*** Begin section ***

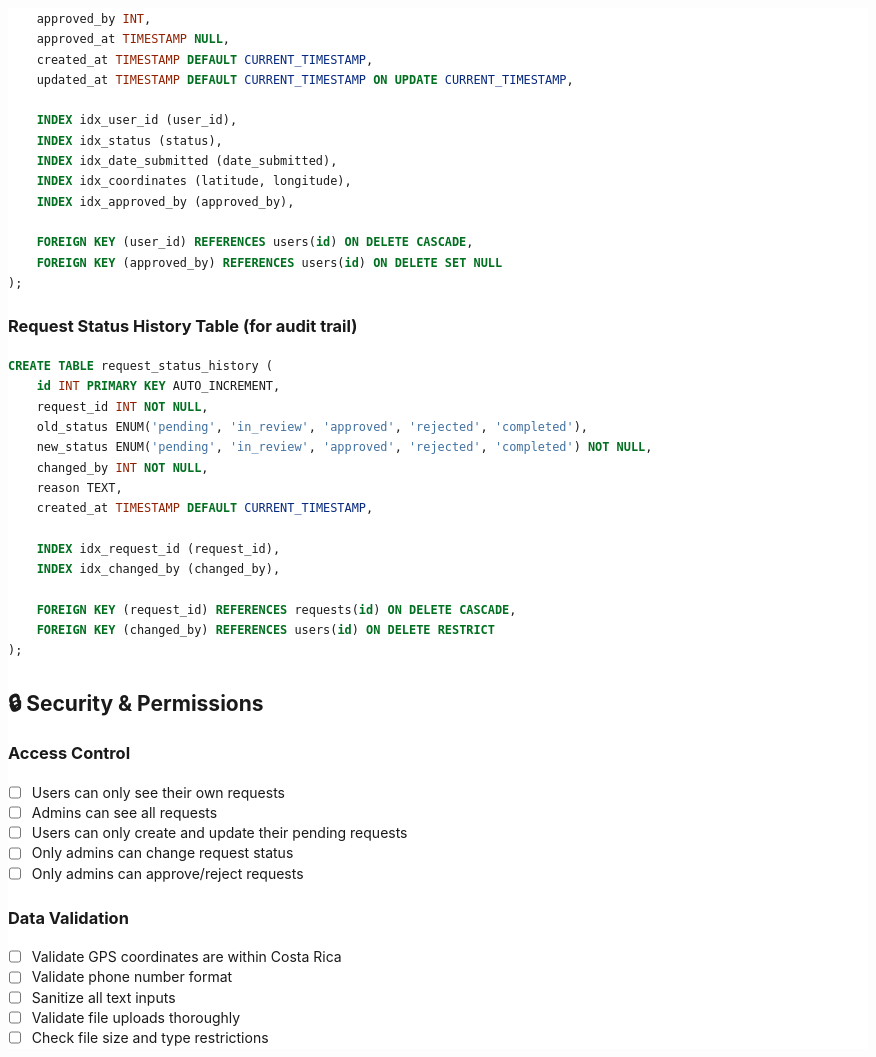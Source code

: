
 ```sql
    approved_by INT,
    approved_at TIMESTAMP NULL,
    created_at TIMESTAMP DEFAULT CURRENT_TIMESTAMP,
    updated_at TIMESTAMP DEFAULT CURRENT_TIMESTAMP ON UPDATE CURRENT_TIMESTAMP,
    
    INDEX idx_user_id (user_id),
    INDEX idx_status (status),
    INDEX idx_date_submitted (date_submitted),
    INDEX idx_coordinates (latitude, longitude),
    INDEX idx_approved_by (approved_by),
    
    FOREIGN KEY (user_id) REFERENCES users(id) ON DELETE CASCADE,
    FOREIGN KEY (approved_by) REFERENCES users(id) ON DELETE SET NULL
);
```

### **Request Status History Table** (for audit trail)
```sql
CREATE TABLE request_status_history (
    id INT PRIMARY KEY AUTO_INCREMENT,
    request_id INT NOT NULL,
    old_status ENUM('pending', 'in_review', 'approved', 'rejected', 'completed'),
    new_status ENUM('pending', 'in_review', 'approved', 'rejected', 'completed') NOT NULL,
    changed_by INT NOT NULL,
    reason TEXT,
    created_at TIMESTAMP DEFAULT CURRENT_TIMESTAMP,
    
    INDEX idx_request_id (request_id),
    INDEX idx_changed_by (changed_by),
    
    FOREIGN KEY (request_id) REFERENCES requests(id) ON DELETE CASCADE,
    FOREIGN KEY (changed_by) REFERENCES users(id) ON DELETE RESTRICT
);
```

## 🔒 Security & Permissions

### **Access Control**
- [ ] Users can only see their own requests
- [ ] Admins can see all requests
- [ ] Users can only create and update their pending requests
- [ ] Only admins can change request status
- [ ] Only admins can approve/reject requests

### **Data Validation**
- [ ] Validate GPS coordinates are within Costa Rica
- [ ] Validate phone number format
- [ ] Sanitize all text inputs
- [ ] Validate file uploads thoroughly
- [ ] Check file size and type restrictions
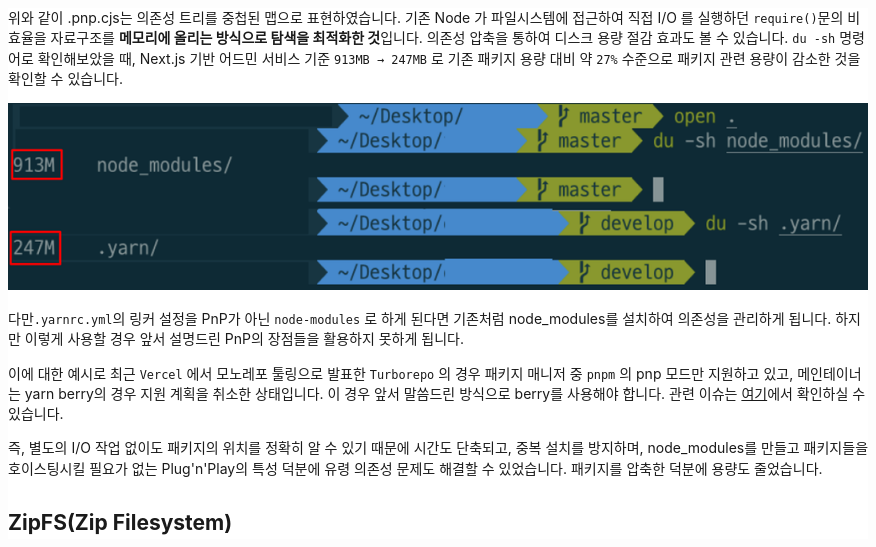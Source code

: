 위와 같이 .pnp.cjs는 의존성 트리를 중첩된 맵으로 표현하였습니다. 기존 Node 가 파일시스템에 접근하여 직접 I/O 를 실행하던 `require()`문의 비효율을 자료구조를 **메모리에 올리는 방식으로 탐색을 최적화한 것**입니다. 의존성 압축을 통하여 디스크 용량 절감 효과도 볼 수 있습니다. `du -sh` 명령어로 확인해보았을 때, Next.js 기반 어드민 서비스 기준 `913MB → 247MB` 로 기존 패키지 용량 대비 약 `27%` 수준으로 패키지 관련 용량이 감소한 것을 확인할 수 있습니다.

![module-size](../assets/images/package_yarn_berry.png)

다만`.yarnrc.yml`의 링커 설정을 PnP가 아닌 `node-modules` 로 하게 된다면 기존처럼 node_modules를 설치하여 의존성을 관리하게 됩니다. 하지만 이렇게 사용할 경우 앞서 설명드린 PnP의 장점들을 활용하지 못하게 됩니다.

이에 대한 예시로 최근 `Vercel` 에서 모노레포 툴링으로 발표한 `Turborepo` 의 경우 패키지 매니저 중 `pnpm` 의 pnp 모드만 지원하고 있고, 메인테이너는 yarn berry의 경우 지원 계획을 취소한 상태입니다. 이 경우 앞서 말씀드린 방식으로 berry를 사용해야 합니다. 관련 이슈는 [여기](https://github.com/vercel/turbo/issues/693#issuecomment-1278886166)에서 확인하실 수 있습니다.

즉, 별도의 I/O 작업 없이도 패키지의 위치를 정확히 알 수 있기 때문에 시간도 단축되고, 중복 설치를 방지하며, node_modules를 만들고 패키지들을 호이스팅시킬 필요가 없는 Plug'n'Play의 특성 덕분에 유령 의존성 문제도 해결할 수 있었습니다. 패키지를 압축한 덕분에 용량도 줄었습니다.

## ZipFS(Zip Filesystem)
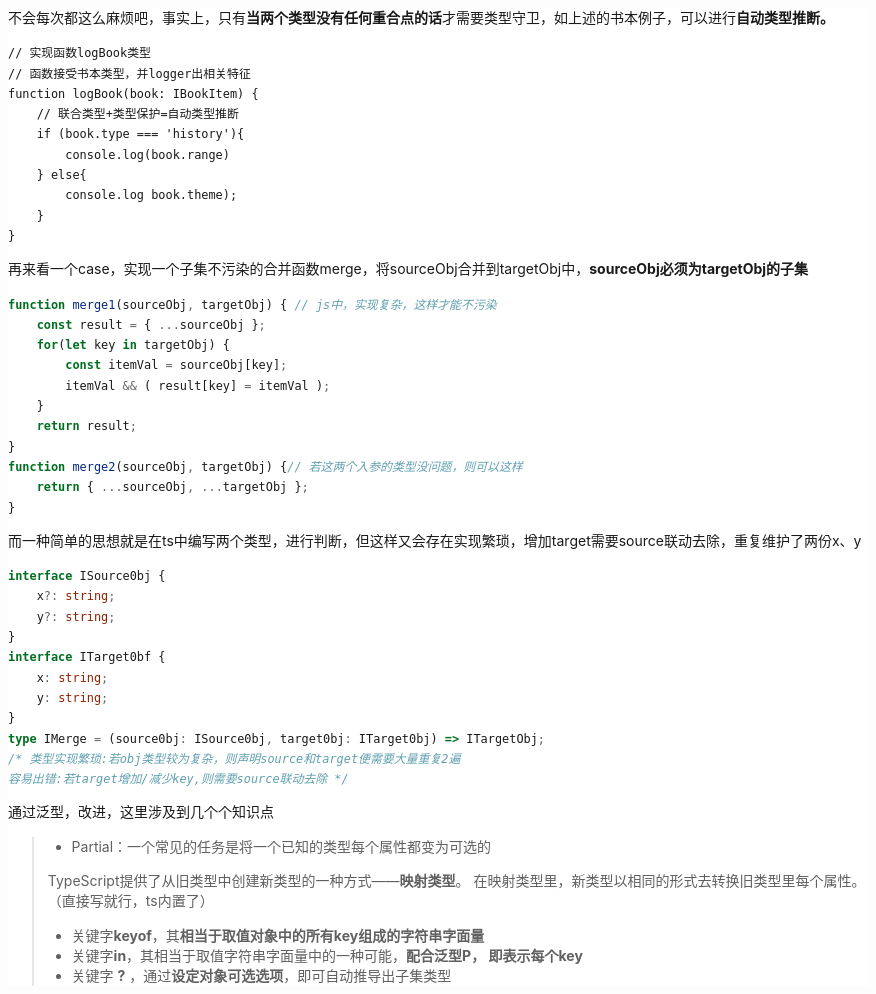 不会每次都这么麻烦吧，事实上，只有**当两个类型没有任何重合点的话**才需要类型守卫，如上述的书本例子，可以进行**自动类型推断。**

```tsx
// 实现函数logBook类型
// 函数接受书本类型，并logger出相关特征
function logBook(book: IBookItem) {
	// 联合类型+类型保护=自动类型推断
	if (book.type === 'history'){
		console.log(book.range)
    } else{
        console.log book.theme);
    }
}
```

再来看一个case，实现一个子集不污染的合并函数merge，将sourceObj合并到targetObj中，**sourceObj必须为targetObj的子集**

```typescript
function merge1(sourceObj, targetObj) {	// js中，实现复杂，这样才能不污染
    const result = { ...sourceObj };
    for(let key in targetObj) {
        const itemVal = sourceObj[key];
        itemVal && ( result[key] = itemVal );
    }
    return result;
}
function merge2(sourceObj, targetObj) {// 若这两个入参的类型没问题，则可以这样
    return { ...sourceObj, ...targetObj };
}
```

而一种简单的思想就是在ts中编写两个类型，进行判断，但这样又会存在实现繁琐，增加target需要source联动去除，重复维护了两份x、y

```typescript
interface ISource0bj { 
    x?: string; 
    y?: string; 
}
interface ITarget0bf {
    x: string;
    y: string;
}
type IMerge = (source0bj: ISource0bj, target0bj: ITarget0bj) => ITargetObj;
/* 类型实现繁琐:若obj类型较为复杂，则声明source和target便需要大量重复2遍
容易出错:若target增加/减少key,则需要source联动去除 */
```

通过泛型，改进，这里涉及到几个个知识点

> * Partial：一个常见的任务是将一个已知的类型每个属性都变为可选的
>
> TypeScript提供了从旧类型中创建新类型的一种方式——**映射类型**。 在映射类型里，新类型以相同的形式去转换旧类型里每个属性。 （直接写就行，ts内置了）
>
> * 关键字**keyof**，其**相当于取值对象中的所有key组成的字符串字面量**
> * 关键字**in**，其相当于取值字符串字面量中的一种可能，**配合泛型P， 即表示每个key**
> * 关键字 **?** ，通过**设定对象可选选项**，即可自动推导出子集类型
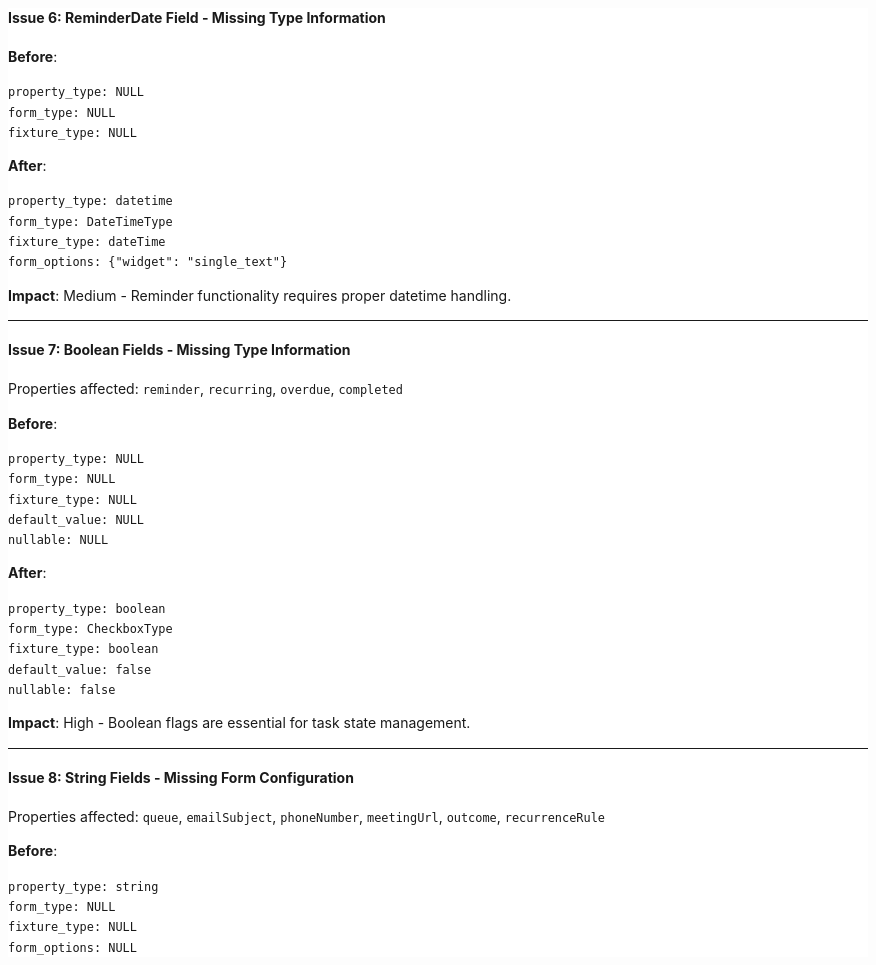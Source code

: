 
#### Issue 6: ReminderDate Field - Missing Type Information
**Before**:
```
property_type: NULL
form_type: NULL
fixture_type: NULL
```

**After**:
```
property_type: datetime
form_type: DateTimeType
fixture_type: dateTime
form_options: {"widget": "single_text"}
```

**Impact**: Medium - Reminder functionality requires proper datetime handling.

---

#### Issue 7: Boolean Fields - Missing Type Information
Properties affected: `reminder`, `recurring`, `overdue`, `completed`

**Before**:
```
property_type: NULL
form_type: NULL
fixture_type: NULL
default_value: NULL
nullable: NULL
```

**After**:
```
property_type: boolean
form_type: CheckboxType
fixture_type: boolean
default_value: false
nullable: false
```

**Impact**: High - Boolean flags are essential for task state management.

---

#### Issue 8: String Fields - Missing Form Configuration
Properties affected: `queue`, `emailSubject`, `phoneNumber`, `meetingUrl`, `outcome`, `recurrenceRule`

**Before**:
```
property_type: string
form_type: NULL
fixture_type: NULL
form_options: NULL
```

*** End section ***

#### DESCRIPTION OF THE TASK
What you write should match the entries exactly, except that the pictures are dropped.

#### SOLUTION FOR THIS TASK
Source code

:
 ```sql
    approved_by INT,
    approved_at TIMESTAMP NULL,
    created_at TIMESTAMP DEFAULT CURRENT_TIMESTAMP,
    updated_at TIMESTAMP DEFAULT CURRENT_TIMESTAMP ON UPDATE CURRENT_TIMESTAMP,
    
    INDEX idx_user_id (user_id),
    INDEX idx_status (status),
    INDEX idx_date_submitted (date_submitted),
    INDEX idx_coordinates (latitude, longitude),
    INDEX idx_approved_by (approved_by),
    
    FOREIGN KEY (user_id) REFERENCES users(id) ON DELETE CASCADE,
    FOREIGN KEY (approved_by) REFERENCES users(id) ON DELETE SET NULL
);
```

### **Request Status History Table** (for audit trail)
```sql
CREATE TABLE request_status_history (
    id INT PRIMARY KEY AUTO_INCREMENT,
    request_id INT NOT NULL,
    old_status ENUM('pending', 'in_review', 'approved', 'rejected', 'completed'),
    new_status ENUM('pending', 'in_review', 'approved', 'rejected', 'completed') NOT NULL,
    changed_by INT NOT NULL,
    reason TEXT,
    created_at TIMESTAMP DEFAULT CURRENT_TIMESTAMP,
    
    INDEX idx_request_id (request_id),
    INDEX idx_changed_by (changed_by),
    
    FOREIGN KEY (request_id) REFERENCES requests(id) ON DELETE CASCADE,
    FOREIGN KEY (changed_by) REFERENCES users(id) ON DELETE RESTRICT
);
```

## 🔒 Security & Permissions

### **Access Control**
- [ ] Users can only see their own requests
- [ ] Admins can see all requests
- [ ] Users can only create and update their pending requests
- [ ] Only admins can change request status
- [ ] Only admins can approve/reject requests

### **Data Validation**
- [ ] Validate GPS coordinates are within Costa Rica
- [ ] Validate phone number format
- [ ] Sanitize all text inputs
- [ ] Validate file uploads thoroughly
- [ ] Check file size and type restrictions
Source code

: 위와 같이 .pnp.cjs는 의존성 트리를 중첩된 맵으로 표현하였습니다. 기존 Node 가 파일시스템에 접근하여 직접 I/O 를 실행하던 `require()`문의 비효율을 자료구조를 **메모리에 올리는 방식으로 탐색을 최적화한 것**입니다. 의존성 압축을 통하여 디스크 용량 절감 효과도 볼 수 있습니다. `du -sh` 명령어로 확인해보았을 때, Next.js 기반 어드민 서비스 기준 `913MB → 247MB` 로 기존 패키지 용량 대비 약 `27%` 수준으로 패키지 관련 용량이 감소한 것을 확인할 수 있습니다.

![module-size](../assets/images/package_yarn_berry.png)

다만`.yarnrc.yml`의 링커 설정을 PnP가 아닌 `node-modules` 로 하게 된다면 기존처럼 node_modules를 설치하여 의존성을 관리하게 됩니다. 하지만 이렇게 사용할 경우 앞서 설명드린 PnP의 장점들을 활용하지 못하게 됩니다.

이에 대한 예시로 최근 `Vercel` 에서 모노레포 툴링으로 발표한 `Turborepo` 의 경우 패키지 매니저 중 `pnpm` 의 pnp 모드만 지원하고 있고, 메인테이너는 yarn berry의 경우 지원 계획을 취소한 상태입니다. 이 경우 앞서 말씀드린 방식으로 berry를 사용해야 합니다. 관련 이슈는 [여기](https://github.com/vercel/turbo/issues/693#issuecomment-1278886166)에서 확인하실 수 있습니다.

즉, 별도의 I/O 작업 없이도 패키지의 위치를 정확히 알 수 있기 때문에 시간도 단축되고, 중복 설치를 방지하며, node_modules를 만들고 패키지들을 호이스팅시킬 필요가 없는 Plug'n'Play의 특성 덕분에 유령 의존성 문제도 해결할 수 있었습니다. 패키지를 압축한 덕분에 용량도 줄었습니다.

## ZipFS(Zip Filesystem)
 不会每次都这么麻烦吧，事实上，只有**当两个类型没有任何重合点的话**才需要类型守卫，如上述的书本例子，可以进行**自动类型推断。**

```tsx
// 实现函数logBook类型
// 函数接受书本类型，并logger出相关特征
function logBook(book: IBookItem) {
	// 联合类型+类型保护=自动类型推断
	if (book.type === 'history'){
		console.log(book.range)
    } else{
        console.log book.theme);
    }
}
```

再来看一个case，实现一个子集不污染的合并函数merge，将sourceObj合并到targetObj中，**sourceObj必须为targetObj的子集**

```typescript
function merge1(sourceObj, targetObj) {	// js中，实现复杂，这样才能不污染
    const result = { ...sourceObj };
    for(let key in targetObj) {
        const itemVal = sourceObj[key];
        itemVal && ( result[key] = itemVal );
    }
    return result;
}
function merge2(sourceObj, targetObj) {// 若这两个入参的类型没问题，则可以这样
    return { ...sourceObj, ...targetObj };
}
```

而一种简单的思想就是在ts中编写两个类型，进行判断，但这样又会存在实现繁琐，增加target需要source联动去除，重复维护了两份x、y

```typescript
interface ISource0bj { 
    x?: string; 
    y?: string; 
}
interface ITarget0bf {
    x: string;
    y: string;
}
type IMerge = (source0bj: ISource0bj, target0bj: ITarget0bj) => ITargetObj;
/* 类型实现繁琐:若obj类型较为复杂，则声明source和target便需要大量重复2遍
容易出错:若target增加/减少key,则需要source联动去除 */
```

通过泛型，改进，这里涉及到几个个知识点

> * Partial：一个常见的任务是将一个已知的类型每个属性都变为可选的
>
> TypeScript提供了从旧类型中创建新类型的一种方式——**映射类型**。 在映射类型里，新类型以相同的形式去转换旧类型里每个属性。 （直接写就行，ts内置了）
>
> * 关键字**keyof**，其**相当于取值对象中的所有key组成的字符串字面量**
> * 关键字**in**，其相当于取值字符串字面量中的一种可能，**配合泛型P， 即表示每个key**
> * 关键字 **?** ，通过**设定对象可选选项**，即可自动推导出子集类型
Source code

: 
#### Issue 6: ReminderDate Field - Missing Type Information
**Before**:
```
property_type: NULL
form_type: NULL
fixture_type: NULL
```

**After**:
```
property_type: datetime
form_type: DateTimeType
fixture_type: dateTime
form_options: {"widget": "single_text"}
```

**Impact**: Medium - Reminder functionality requires proper datetime handling.

---

#### Issue 7: Boolean Fields - Missing Type Information
Properties affected: `reminder`, `recurring`, `overdue`, `completed`

**Before**:
```
property_type: NULL
form_type: NULL
fixture_type: NULL
default_value: NULL
nullable: NULL
```

**After**:
```
property_type: boolean
form_type: CheckboxType
fixture_type: boolean
default_value: false
nullable: false
```

**Impact**: High - Boolean flags are essential for task state management.

---

#### Issue 8: String Fields - Missing Form Configuration
Properties affected: `queue`, `emailSubject`, `phoneNumber`, `meetingUrl`, `outcome`, `recurrenceRule`

**Before**:
```
property_type: string
form_type: NULL
fixture_type: NULL
form_options: NULL
```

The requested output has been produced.